ASSIGNMENT: Every line below that holds the string "není" should be copied.

--- THE DATA ---

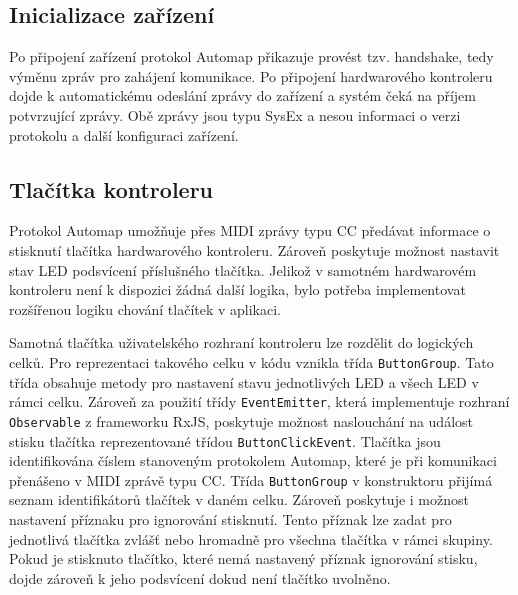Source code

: \documentclass[thesis=M,czech]{FITthesis}[2019/03/06]
\begin{document}
		\subsection{Inicializace zařízení}
		Po připojení zařízení protokol Automap přikazuje provést tzv. handshake, tedy výměnu zpráv
		pro zahájení komunikace. Po připojení hardwarového kontroleru dojde k automatickému odeslání zprávy do zařízení
		a systém čeká na příjem potvrzující zprávy. 
		Obě zprávy jsou typu SysEx a nesou informaci o verzi protokolu a další konfiguraci zařízení.
		
		\subsection{Tlačítka kontroleru}
		Protokol Automap umožňuje přes MIDI zprávy typu CC předávat informace o stisknutí tlačítka
		hardwarového kontroleru. Zároveň poskytuje možnost nastavit stav LED podsvícení příslušného tlačítka.
		Jelikož v samotném hardwarovém kontroleru není k dispozici žádná další logika, bylo potřeba
		implementovat rozšířenou logiku chování tlačítek v aplikaci.
		
		Samotná tlačítka uživatelského rozhraní kontroleru lze rozdělit do logických celků.
		Pro reprezentaci takového celku v kódu vznikla třída \texttt{ButtonGroup}. Tato třída
		obsahuje metody pro nastavení stavu jednotlivých LED a všech LED v rámci celku.
		Zároveň za použití třídy \texttt{EventEmitter}, která implementuje rozhraní \texttt{Observable} 
		z frameworku RxJS, poskytuje možnost naslouchání na událost stisku tlačítka reprezentované třídou \texttt{Button\-Click\-Event}.
		Tlačítka jsou identifikována číslem stanoveným protokolem Automap, které je při komunikaci přenášeno
		v MIDI zprávě typu CC. Třída \texttt{ButtonGroup} v konstruktoru přijímá seznam identifikátorů tlačítek
		v daném celku. Zároveň poskytuje i možnost nastavení příznaku pro ignorování stisknutí.
		Tento příznak lze zadat pro jednotlivá tlačítka zvlášť nebo hromadně pro všechna tlačítka v rámci skupiny.
		Pokud je stisknuto tlačítko, které nemá nastavený příznak ignorování stisku, dojde zároveň k jeho podsvícení dokud není tlačítko uvolněno.
		
\end{document}
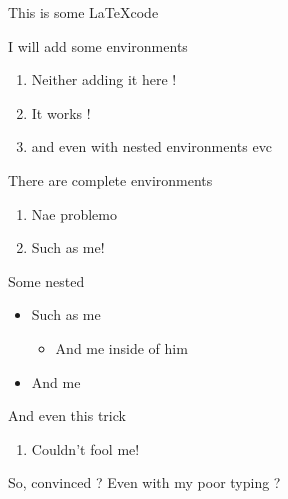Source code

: \documentclass{article}
\begin{document}
    This is some \LaTeX code

    I will add some environments

    \begin{enumerate}
        \item Neither adding it here !
        \item It works !
        \item and even with nested environments evc
    \end{enumerate}

    There are complete environments
    \begin{enumerate}
        \item Nae problemo
        \item Such as me!
    \end{enumerate}

    Some nested
    \begin{itemize}
        \item Such as me
        \begin{itemize}
            \item And me inside of him
        \end{itemize}
        \item And me
    \end{itemize}


    And even this trick
    \begin{enumerate}
        \item Couldn't fool me!
    \end{enumerate}

    So, convinced ? Even with my poor typing ?
\end{document}
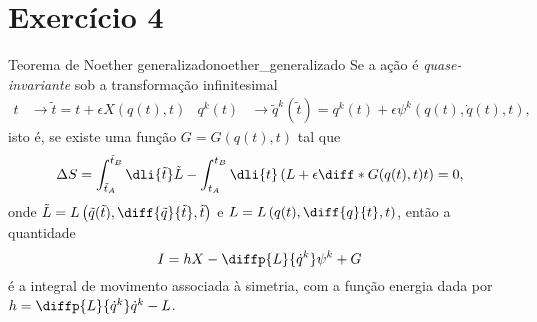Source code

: \section*{Exercício 4}
\begin{theorem}{Teorema de Noether generalizado}{noether_generalizado}
    Se a ação é \emph{quase-invariante} sob a transformação infinitesimal
    \begin{align*}
        t &\to \tilde{t} = t + \epsilon X(q(t), t)&q^k(t) &\to \tilde{q}^k(\tilde{t}) = q^k(t) + \epsilon \psi^k(q(t), \dot{q}(t), t),
    \end{align*}
    isto é, se existe uma função \(G = G(q(t), t)\) tal que
    \begin{equation*}
        \Delta S = \int_{\tilde{t}_A}^{\tilde{t}_B} \dli{\tilde{t}} \tilde{L} - \int_{t_A}^{t_B} \dli{t} \left(L + \epsilon \diff*{G(q(t), t)}{t}\right) = 0,
    \end{equation*}
    onde \(\tilde{L} = L\left(\tilde{q}(\tilde{t}), \diff{\tilde{q}}{\tilde{t}}, \tilde{t}\right)\) e \(L = L\left(q(t), \diff{q}{t}, t\right)\), então a quantidade
    \begin{equation*}
        I = hX - \diffp{L}{\dot{q}^k}\psi^k + G
    \end{equation*}
    é a integral de movimento associada à simetria, com a função energia dada por \(h = \diffp{L}{\dot{q}^k}\dot{q}^k - L\).
\end{theorem}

---

ANSWER TO THIS TASK:
		Jelikož v samotném hardwarovém kontroleru není k dispozici žádná další logika, bylo potřeba
		Pokud je stisknuto tlačítko, které nemá nastavený příznak ignorování stisku, dojde zároveň k jeho podsvícení dokud není tlačítko uvolněno.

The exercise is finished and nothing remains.